* _Exercise brief_
Transcribe each entry exactly as it appears, leaving out any picture it holds.

* _Rendered images with source text_

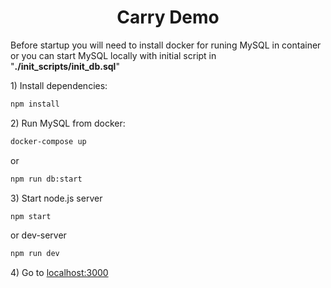 <h1 align="center">Carry Demo</h1>

Before startup you will need to install docker for runing MySQL in container or you can start MySQL locally with initial script in "**./init_scripts/init_db.sql**"

1\) Install dependencies:
  ```bash
  npm install
  ```

2\) Run MySQL from docker:
  ```bash
  docker-compose up
  ```
  or
```bash
npm run db:start
```

3\) Start node.js server
```bash
npm start
```
  or dev-server
```bash
npm run dev
```

4\) Go to [localhost:3000](http://localhost:3000)
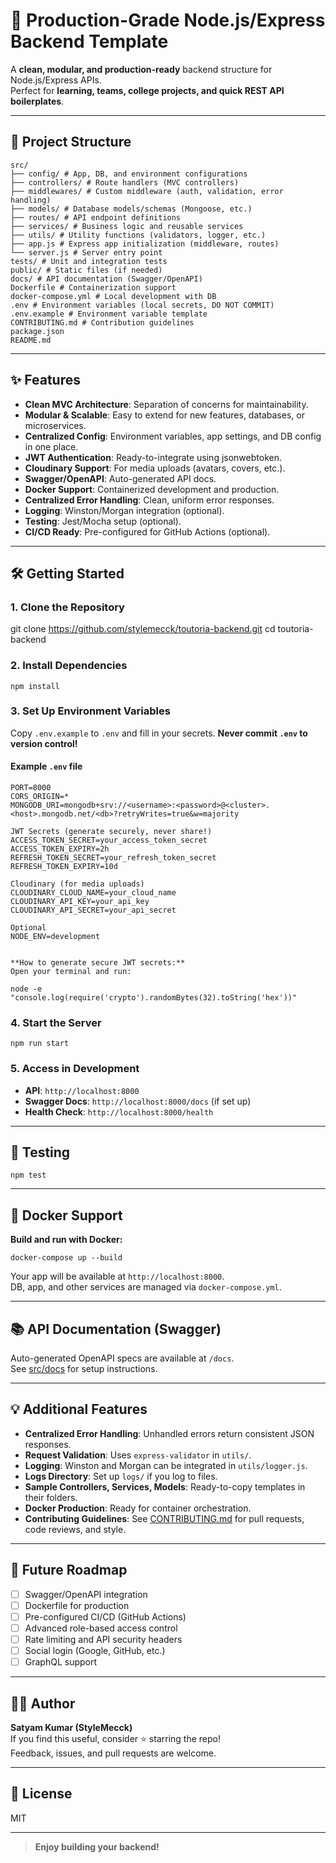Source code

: # 🚀 Production-Grade Node.js/Express Backend Template

A **clean, modular, and production-ready** backend structure for Node.js/Express APIs.  
Perfect for **learning, teams, college projects, and quick REST API boilerplates**.

---

## 📁 Project Structure
```
src/
├── config/ # App, DB, and environment configurations
├── controllers/ # Route handlers (MVC controllers)
├── middlewares/ # Custom middleware (auth, validation, error handling)
├── models/ # Database models/schemas (Mongoose, etc.)
├── routes/ # API endpoint definitions
├── services/ # Business logic and reusable services
├── utils/ # Utility functions (validators, logger, etc.)
├── app.js # Express app initialization (middleware, routes)
└── server.js # Server entry point
tests/ # Unit and integration tests
public/ # Static files (if needed)
docs/ # API documentation (Swagger/OpenAPI)
Dockerfile # Containerization support
docker-compose.yml # Local development with DB
.env # Environment variables (local secrets, DO NOT COMMIT)
.env.example # Environment variable template
CONTRIBUTING.md # Contribution guidelines
package.json
README.md
```

---

## ✨ Features

- **Clean MVC Architecture**: Separation of concerns for maintainability.
- **Modular & Scalable**: Easy to extend for new features, databases, or microservices.
- **Centralized Config**: Environment variables, app settings, and DB config in one place.
- **JWT Authentication**: Ready-to-integrate using jsonwebtoken.
- **Cloudinary Support**: For media uploads (avatars, covers, etc.).
- **Swagger/OpenAPI**: Auto-generated API docs.
- **Docker Support**: Containerized development and production.
- **Centralized Error Handling**: Clean, uniform error responses.
- **Logging**: Winston/Morgan integration (optional).
- **Testing**: Jest/Mocha setup (optional).
- **CI/CD Ready**: Pre-configured for GitHub Actions (optional).

---

## 🛠️ Getting Started

### 1. Clone the Repository

git clone https://github.com/stylemecck/toutoria-backend.git
cd toutoria-backend


### 2. Install Dependencies
```
npm install
```

### 3. Set Up Environment Variables

Copy `.env.example` to `.env` and fill in your secrets. **Never commit `.env` to version control!**

#### Example `.env` file
```
PORT=8000
CORS_ORIGIN=*
MONGODB_URI=mongodb+srv://<username>:<password>@<cluster>.<host>.mongodb.net/<db>?retryWrites=true&w=majority

JWT Secrets (generate securely, never share!)
ACCESS_TOKEN_SECRET=your_access_token_secret
ACCESS_TOKEN_EXPIRY=2h
REFRESH_TOKEN_SECRET=your_refresh_token_secret
REFRESH_TOKEN_EXPIRY=10d

Cloudinary (for media uploads)
CLOUDINARY_CLOUD_NAME=your_cloud_name
CLOUDINARY_API_KEY=your_api_key
CLOUDINARY_API_SECRET=your_api_secret

Optional
NODE_ENV=development


**How to generate secure JWT secrets:**  
Open your terminal and run:  

node -e "console.log(require('crypto').randomBytes(32).toString('hex'))"
```

### 4. Start the Server
```
npm run start
```

### 5. Access in Development

- **API**: `http://localhost:8000`
- **Swagger Docs**: `http://localhost:8000/docs` (if set up)
- **Health Check**: `http://localhost:8000/health`

---

## 🧪 Testing
```
npm test
```

---

## 🐳 Docker Support

**Build and run with Docker:**
```
docker-compose up --build
```

Your app will be available at `http://localhost:8000`.  
DB, app, and other services are managed via `docker-compose.yml`.

---

## 📚 API Documentation (Swagger)

Auto-generated OpenAPI specs are available at `/docs`.  
See [src/docs](src/docs) for setup instructions.

---

## 💡 Additional Features

- **Centralized Error Handling**: Unhandled errors return consistent JSON responses.
- **Request Validation**: Uses `express-validator` in `utils/`.
- **Logging**: Winston and Morgan can be integrated in `utils/logger.js`.
- **Logs Directory**: Set up `logs/` if you log to files.
- **Sample Controllers, Services, Models**: Ready-to-copy templates in their folders.
- **Docker Production**: Ready for container orchestration.
- **Contributing Guidelines**: See [CONTRIBUTING.md](CONTRIBUTING.md) for pull requests, code reviews, and style.

---

## 🚧 Future Roadmap

- [ ] Swagger/OpenAPI integration
- [ ] Dockerfile for production
- [ ] Pre-configured CI/CD (GitHub Actions)
- [ ] Advanced role-based access control
- [ ] Rate limiting and API security headers
- [ ] Social login (Google, GitHub, etc.)
- [ ] GraphQL support

---

## 👨‍💻 Author

**Satyam Kumar (StyleMecck)**  
If you find this useful, consider ⭐ starring the repo!  
Feedback, issues, and pull requests are welcome.

---

## 📜 License

MIT

---

> **Enjoy building your backend!**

* _Exercise response_
 <h1 align="center">Carry Demo</h1>

Before startup you will need to install docker for runing MySQL in container or you can start MySQL locally with initial script in "**./init_scripts/init_db.sql**"

1\) Install dependencies:
  ```bash
  npm install
  ```

2\) Run MySQL from docker:
  ```bash
  docker-compose up
  ```
  or
```bash
npm run db:start
```

3\) Start node.js server
```bash
npm start
```
  or dev-server
```bash
npm run dev
```

4\) Go to [localhost:3000](http://localhost:3000)
Source code

: # 🚀 Production-Grade Node.js/Express Backend Template

A **clean, modular, and production-ready** backend structure for Node.js/Express APIs.  
Perfect for **learning, teams, college projects, and quick REST API boilerplates**.

---

## 📁 Project Structure
```
src/
├── config/ # App, DB, and environment configurations
├── controllers/ # Route handlers (MVC controllers)
├── middlewares/ # Custom middleware (auth, validation, error handling)
├── models/ # Database models/schemas (Mongoose, etc.)
├── routes/ # API endpoint definitions
├── services/ # Business logic and reusable services
├── utils/ # Utility functions (validators, logger, etc.)
├── app.js # Express app initialization (middleware, routes)
└── server.js # Server entry point
tests/ # Unit and integration tests
public/ # Static files (if needed)
docs/ # API documentation (Swagger/OpenAPI)
Dockerfile # Containerization support
docker-compose.yml # Local development with DB
.env # Environment variables (local secrets, DO NOT COMMIT)
.env.example # Environment variable template
CONTRIBUTING.md # Contribution guidelines
package.json
README.md
```

---

## ✨ Features

- **Clean MVC Architecture**: Separation of concerns for maintainability.
- **Modular & Scalable**: Easy to extend for new features, databases, or microservices.
- **Centralized Config**: Environment variables, app settings, and DB config in one place.
- **JWT Authentication**: Ready-to-integrate using jsonwebtoken.
- **Cloudinary Support**: For media uploads (avatars, covers, etc.).
- **Swagger/OpenAPI**: Auto-generated API docs.
- **Docker Support**: Containerized development and production.
- **Centralized Error Handling**: Clean, uniform error responses.
- **Logging**: Winston/Morgan integration (optional).
- **Testing**: Jest/Mocha setup (optional).
- **CI/CD Ready**: Pre-configured for GitHub Actions (optional).

---

## 🛠️ Getting Started

### 1. Clone the Repository

git clone https://github.com/stylemecck/toutoria-backend.git
cd toutoria-backend


### 2. Install Dependencies
```
npm install
```

### 3. Set Up Environment Variables

Copy `.env.example` to `.env` and fill in your secrets. **Never commit `.env` to version control!**

#### Example `.env` file
```
PORT=8000
CORS_ORIGIN=*
MONGODB_URI=mongodb+srv://<username>:<password>@<cluster>.<host>.mongodb.net/<db>?retryWrites=true&w=majority

JWT Secrets (generate securely, never share!)
ACCESS_TOKEN_SECRET=your_access_token_secret
ACCESS_TOKEN_EXPIRY=2h
REFRESH_TOKEN_SECRET=your_refresh_token_secret
REFRESH_TOKEN_EXPIRY=10d

Cloudinary (for media uploads)
CLOUDINARY_CLOUD_NAME=your_cloud_name
CLOUDINARY_API_KEY=your_api_key
CLOUDINARY_API_SECRET=your_api_secret

Optional
NODE_ENV=development


**How to generate secure JWT secrets:**  
Open your terminal and run:  

node -e "console.log(require('crypto').randomBytes(32).toString('hex'))"
```

### 4. Start the Server
```
npm run start
```

### 5. Access in Development

- **API**: `http://localhost:8000`
- **Swagger Docs**: `http://localhost:8000/docs` (if set up)
- **Health Check**: `http://localhost:8000/health`

---

## 🧪 Testing
```
npm test
```

---

## 🐳 Docker Support

**Build and run with Docker:**
```
docker-compose up --build
```

Your app will be available at `http://localhost:8000`.  
DB, app, and other services are managed via `docker-compose.yml`.

---

## 📚 API Documentation (Swagger)

Auto-generated OpenAPI specs are available at `/docs`.  
See [src/docs](src/docs) for setup instructions.

---

## 💡 Additional Features

- **Centralized Error Handling**: Unhandled errors return consistent JSON responses.
- **Request Validation**: Uses `express-validator` in `utils/`.
- **Logging**: Winston and Morgan can be integrated in `utils/logger.js`.
- **Logs Directory**: Set up `logs/` if you log to files.
- **Sample Controllers, Services, Models**: Ready-to-copy templates in their folders.
- **Docker Production**: Ready for container orchestration.
- **Contributing Guidelines**: See [CONTRIBUTING.md](CONTRIBUTING.md) for pull requests, code reviews, and style.

---

## 🚧 Future Roadmap

- [ ] Swagger/OpenAPI integration
- [ ] Dockerfile for production
- [ ] Pre-configured CI/CD (GitHub Actions)
- [ ] Advanced role-based access control
- [ ] Rate limiting and API security headers
- [ ] Social login (Google, GitHub, etc.)
- [ ] GraphQL support

---

## 👨‍💻 Author

**Satyam Kumar (StyleMecck)**  
If you find this useful, consider ⭐ starring the repo!  
Feedback, issues, and pull requests are welcome.

---

## 📜 License

MIT

---

> **Enjoy building your backend!**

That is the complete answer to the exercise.